Он уже знал, что бывает здесь и что бывает там, потому что чехарда повторений мест не меняла сути происходящего в каждом из них.
И мысли его тоже бесконечно бегали по кругу, все время возвращаясь к началу, повторяя пройденный уже сотню раз путь. И не было никакой возможности избавиться от этой круговерти.

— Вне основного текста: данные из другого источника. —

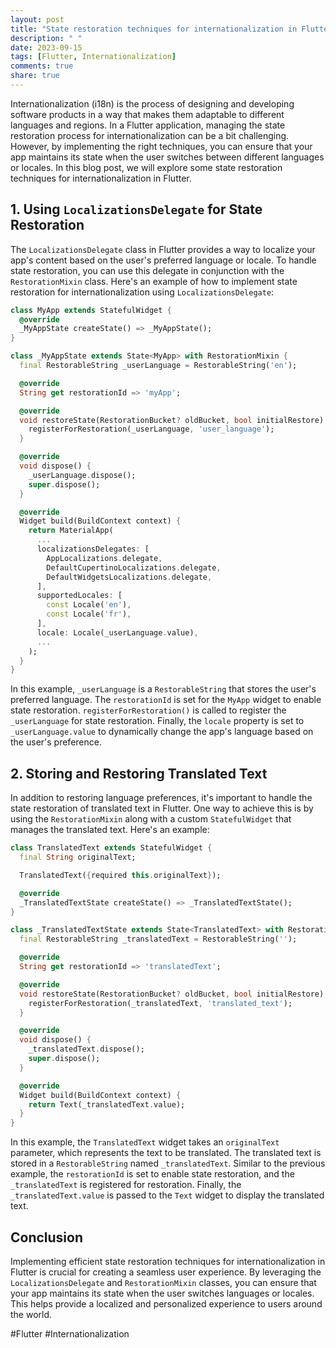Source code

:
 ```yaml
---
layout: post
title: "State restoration techniques for internationalization in Flutter"
description: " "
date: 2023-09-15
tags: [Flutter, Internationalization]
comments: true
share: true
---
```


Internationalization (i18n) is the process of designing and developing software products in a way that makes them adaptable to different languages and regions. In a Flutter application, managing the state restoration process for internationalization can be a bit challenging. However, by implementing the right techniques, you can ensure that your app maintains its state when the user switches between different languages or locales. In this blog post, we will explore some state restoration techniques for internationalization in Flutter.

## 1. Using `LocalizationsDelegate` for State Restoration

The `LocalizationsDelegate` class in Flutter provides a way to localize your app's content based on the user's preferred language or locale. To handle state restoration, you can use this delegate in conjunction with the `RestorationMixin` class. Here's an example of how to implement state restoration for internationalization using `LocalizationsDelegate`:

```dart
class MyApp extends StatefulWidget {
  @override
  _MyAppState createState() => _MyAppState();
}

class _MyAppState extends State<MyApp> with RestorationMixin {
  final RestorableString _userLanguage = RestorableString('en');

  @override
  String get restorationId => 'myApp';

  @override
  void restoreState(RestorationBucket? oldBucket, bool initialRestore) {
    registerForRestoration(_userLanguage, 'user_language');
  }

  @override
  void dispose() {
    _userLanguage.dispose();
    super.dispose();
  }

  @override
  Widget build(BuildContext context) {
    return MaterialApp(
      ...
      localizationsDelegates: [
        AppLocalizations.delegate,
        DefaultCupertinoLocalizations.delegate,
        DefaultWidgetsLocalizations.delegate,
      ],
      supportedLocales: [
        const Locale('en'),
        const Locale('fr'),
      ],
      locale: Locale(_userLanguage.value),
      ...
    );
  }
}
```

In this example, `_userLanguage` is a `RestorableString` that stores the user's preferred language. The `restorationId` is set for the `MyApp` widget to enable state restoration. `registerForRestoration()` is called to register the `_userLanguage` for state restoration. Finally, the `locale` property is set to `_userLanguage.value` to dynamically change the app's language based on the user's preference.

## 2. Storing and Restoring Translated Text

In addition to restoring language preferences, it's important to handle the state restoration of translated text in Flutter. One way to achieve this is by using the `RestorationMixin` along with a custom `StatefulWidget` that manages the translated text. Here's an example:

```dart
class TranslatedText extends StatefulWidget {
  final String originalText;

  TranslatedText({required this.originalText});

  @override
  _TranslatedTextState createState() => _TranslatedTextState();
}

class _TranslatedTextState extends State<TranslatedText> with RestorationMixin {
  final RestorableString _translatedText = RestorableString('');

  @override
  String get restorationId => 'translatedText';

  @override
  void restoreState(RestorationBucket? oldBucket, bool initialRestore) {
    registerForRestoration(_translatedText, 'translated_text');
  }

  @override
  void dispose() {
    _translatedText.dispose();
    super.dispose();
  }

  @override
  Widget build(BuildContext context) {
    return Text(_translatedText.value);
  }
}
```

In this example, the `TranslatedText` widget takes an `originalText` parameter, which represents the text to be translated. The translated text is stored in a `RestorableString` named `_translatedText`. Similar to the previous example, the `restorationId` is set to enable state restoration, and the `_translatedText` is registered for restoration. Finally, the `_translatedText.value` is passed to the `Text` widget to display the translated text.

## Conclusion

Implementing efficient state restoration techniques for internationalization in Flutter is crucial for creating a seamless user experience. By leveraging the `LocalizationsDelegate` and `RestorationMixin` classes, you can ensure that your app maintains its state when the user switches languages or locales. This helps provide a localized and personalized experience to users around the world.

#Flutter #Internationalization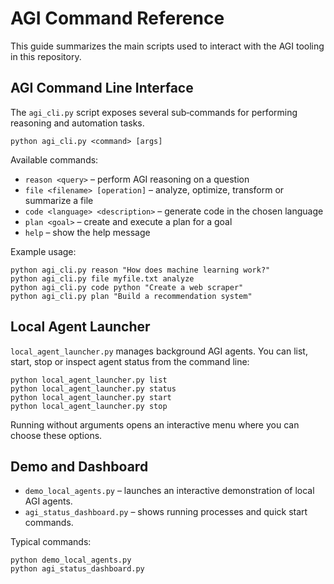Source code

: # AGI Command Reference

This guide summarizes the main scripts used to interact with the AGI tooling in this repository.

## AGI Command Line Interface

The `agi_cli.py` script exposes several sub‑commands for performing reasoning and automation tasks.

```
python agi_cli.py <command> [args]
```

Available commands:

- `reason <query>` – perform AGI reasoning on a question
- `file <filename> [operation]` – analyze, optimize, transform or summarize a file
- `code <language> <description>` – generate code in the chosen language
- `plan <goal>` – create and execute a plan for a goal
- `help` – show the help message

Example usage:

```
python agi_cli.py reason "How does machine learning work?"
python agi_cli.py file myfile.txt analyze
python agi_cli.py code python "Create a web scraper"
python agi_cli.py plan "Build a recommendation system"
```

## Local Agent Launcher

`local_agent_launcher.py` manages background AGI agents. You can list, start, stop or inspect agent status from the command line:

```
python local_agent_launcher.py list
python local_agent_launcher.py status
python local_agent_launcher.py start
python local_agent_launcher.py stop
```

Running without arguments opens an interactive menu where you can choose these options.

## Demo and Dashboard

- `demo_local_agents.py` – launches an interactive demonstration of local AGI agents.
- `agi_status_dashboard.py` – shows running processes and quick start commands.

Typical commands:

```
python demo_local_agents.py
python agi_status_dashboard.py
```
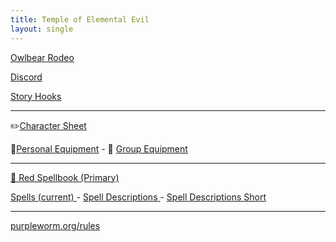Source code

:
 ```yaml
---
title: Temple of Elemental Evil
layout: single
---
```


[Owlbear Rodeo](https://www.owlbear.rodeo/room/nxbEsPqJGxKB/ToEE)

[Discord](https://discord.com/channels/1021933364153958561/1044031138789863504)

[Story Hooks](https://docs.google.com/document/d/1T78J7d9ccUg03X8Kic9SyQ37JRQFf0Jm6n0Dm5fyi0s/edit)

---

✏️[Character Sheet](./character_sheet)

🎒[Personal Equipment](./equipment)    -   🎒 [Group Equipment](https://docs.google.com/spreadsheets/d/19n1yl4AQ1JiV64LYY_idK_FN5MMfU6MtAT0bgjfwm5c/edit#gid=2084483276)

---

[📕 Red Spellbook (Primary)](./red_spellbook)

[Spells (current) ](./current_spells)    -   [Spell Descriptions ](./spells)   -    [Spell Descriptions Short](./spells_short)

---

[purpleworm.org/rules](https://www.purpleworm.org/rules/)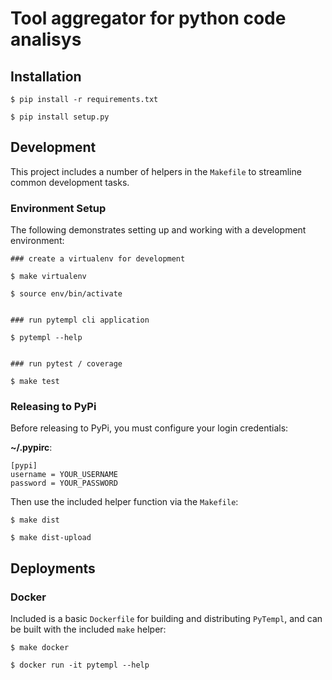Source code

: # Tool aggregator for python code analisys

## Installation

```
$ pip install -r requirements.txt

$ pip install setup.py
```

## Development

This project includes a number of helpers in the `Makefile` to streamline common development tasks.

### Environment Setup

The following demonstrates setting up and working with a development environment:

```
### create a virtualenv for development

$ make virtualenv

$ source env/bin/activate


### run pytempl cli application

$ pytempl --help


### run pytest / coverage

$ make test
```


### Releasing to PyPi

Before releasing to PyPi, you must configure your login credentials:

**~/.pypirc**:

```
[pypi]
username = YOUR_USERNAME
password = YOUR_PASSWORD
```

Then use the included helper function via the `Makefile`:

```
$ make dist

$ make dist-upload
```

## Deployments

### Docker

Included is a basic `Dockerfile` for building and distributing `PyTempl`,
and can be built with the included `make` helper:

```
$ make docker

$ docker run -it pytempl --help
```
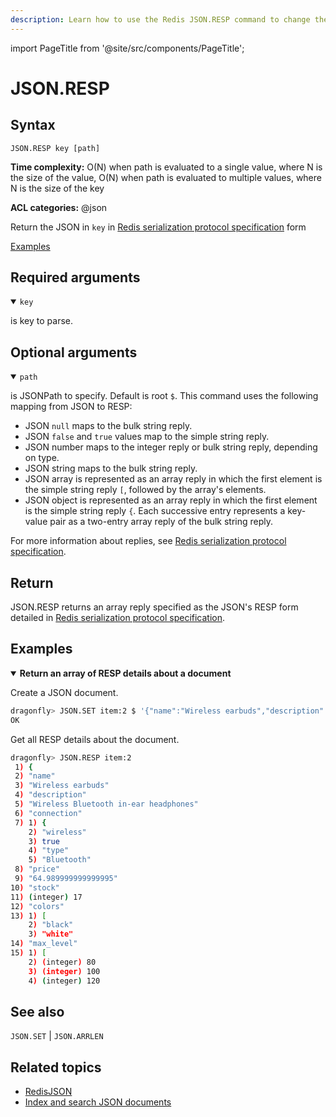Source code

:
 ```yaml
---
description: Learn how to use the Redis JSON.RESP command to change the response format of JSON commands.
---
```

import PageTitle from '@site/src/components/PageTitle';

# JSON.RESP

<PageTitle title="Redis JSON.RESP Command (Documentation) | Dragonfly" />

## Syntax

    JSON.RESP key [path]

**Time complexity:** O(N) when path is evaluated to a single value, where N is the size of the value, O(N) when path is evaluated to multiple values, where N is the size of the key

**ACL categories:** @json

Return the JSON in `key` in [Redis serialization protocol specification](https://redis.io/docs/latest/develop/reference/protocol-spec) form 

[Examples](#examples)

## Required arguments

<details open><summary><code>key</code></summary> 

is key to parse.
</details>

## Optional arguments

<details open><summary><code>path</code></summary> 

is JSONPath to specify. Default is root `$`. This command uses the following mapping from JSON to RESP:

*   JSON `null` maps to the bulk string reply.
*   JSON `false` and `true` values map to the simple string reply.
*   JSON number maps to the integer reply or bulk string reply, depending on type.
*   JSON string maps to the bulk string reply.
*   JSON array is represented as an array reply in which the first element is the simple string reply `[`, followed by the array's elements.
*   JSON object is represented as an array reply in which the first element is the simple string reply `{`. Each successive entry represents a key-value pair as a two-entry array reply of the bulk string reply.

For more information about replies, see [Redis serialization protocol specification](https://redis.io/docs/latest/develop/reference/protocol-spec).
</details>

## Return

JSON.RESP returns an array reply specified as the JSON's RESP form detailed in [Redis serialization protocol specification](https://redis.io/docs/latest/develop/reference/protocol-spec).

## Examples

<details open>
<summary><b>Return an array of RESP details about a document</b></summary>

Create a JSON document.

``` bash
dragonfly> JSON.SET item:2 $ '{"name":"Wireless earbuds","description":"Wireless Bluetooth in-ear headphones","connection":{"wireless":true,"type":"Bluetooth"},"price":64.99,"stock":17,"colors":["black","white"], "max_level":[80, 100, 120]}'
OK
```

Get all RESP details about the document.

``` bash
dragonfly> JSON.RESP item:2
 1) {
 2) "name"
 3) "Wireless earbuds"
 4) "description"
 5) "Wireless Bluetooth in-ear headphones"
 6) "connection"
 7) 1) {
    2) "wireless"
    3) true
    4) "type"
    5) "Bluetooth"
 8) "price"
 9) "64.989999999999995"
10) "stock"
11) (integer) 17
12) "colors"
13) 1) [
    2) "black"
    3) "white"
14) "max_level"
15) 1) [
    2) (integer) 80
    3) (integer) 100
    4) (integer) 120
```
</details>

## See also

`JSON.SET` | `JSON.ARRLEN` 

## Related topics

* [RedisJSON](https://redis.io/docs/latest/develop/data-types/json/)
* [Index and search JSON documents](https://redis.io/docs/latest/develop/data-types/json/indexing_json/)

Смежить веки – за ними ночь и белый шар в ней – мечущиеся в поиске спасения обрывки недодуманных фраз и образов – животный ужас и бешеный полет – боль – распахнуть глаза от захлестнувшего цунами, поднятого сердцем, – увидеть комнату, на окне которой едва заметно ветер трогает занавеску, – взгляд съезжает, и снова ползут друг к другу, смежаясь, веки…
И все сначала. И снова, и снова сначала.
– Привет!
Девочка. Маленькая девочка с веснушчатым носом, русыми косичками и серыми глазками. Он где-то уже видел ее. Ах да, конечно – в этой самой комнате. Он видел ее уже много раз.
– Привет, говорю. – Она гладит его лоб. Поправляет подушки. – Ты проснулся? – Не получив ответа на свой вопрос, она поворачивается и кричит кому-то: – Ну что же сделать, чтобы он наконец проснулся?
«Кому она может кричать? Странная девочка. Ведь здесь больше никого нет. Да и не может быть. И ничего больше нет в целом мире, кроме этой комнаты и той пустыни. И я – грань между двумя мирами – открытые глаза смотрят на окно, закрытые видят белый мрак.
Мои глаза – сферы, нанизанные на ось, соединяющую эти два мира. И их движение возвращает меня по окружности из одного в другой. Зачем-то…»
Зачем?
– Привет, – снова и снова говорит девочка. – Ты проснулся? Или снова смотришь на меня и не видишь?
«Я вижу, – возражает его сознание. – Как я могу не видеть тебя? Ты же здесь. Я смотрю, а значит, я вижу. Я вижу. Я… Кто я?»
Он едва заметно хмурится. Эта мысль ломает замкнувшуюся кольцом в трехмерном пространстве прямую его мыслей.
«Кто я?» – хочет спросить он у девочки, но голоса нет, его хватает только на крик, оставленный в параллельной этому миру вселенной. А веки по-прежнему предательски не слушаются. Глаза закрываются. И окно снова смыто ночным приливом, который несет в себе неумолимое движение белого шума.
Снова та его реальность близка к смерти, и сердце само почти вылетает, сокрушая изнутри ударами грудную клетку. Шар проходит совсем близко над его лицом, делает петлю в воздухе и возвращается, чтобы вспороть плоть и освободить рвущееся к небесам биение крови. Он не чувствует – слышит, как расползается с мерзким звуком на груди ткань одежды, а за ней плавится, пузырясь и вскипая, под белым светом его кожа. Изнутри поднимается крик, отчаянный, больной, предсмертный.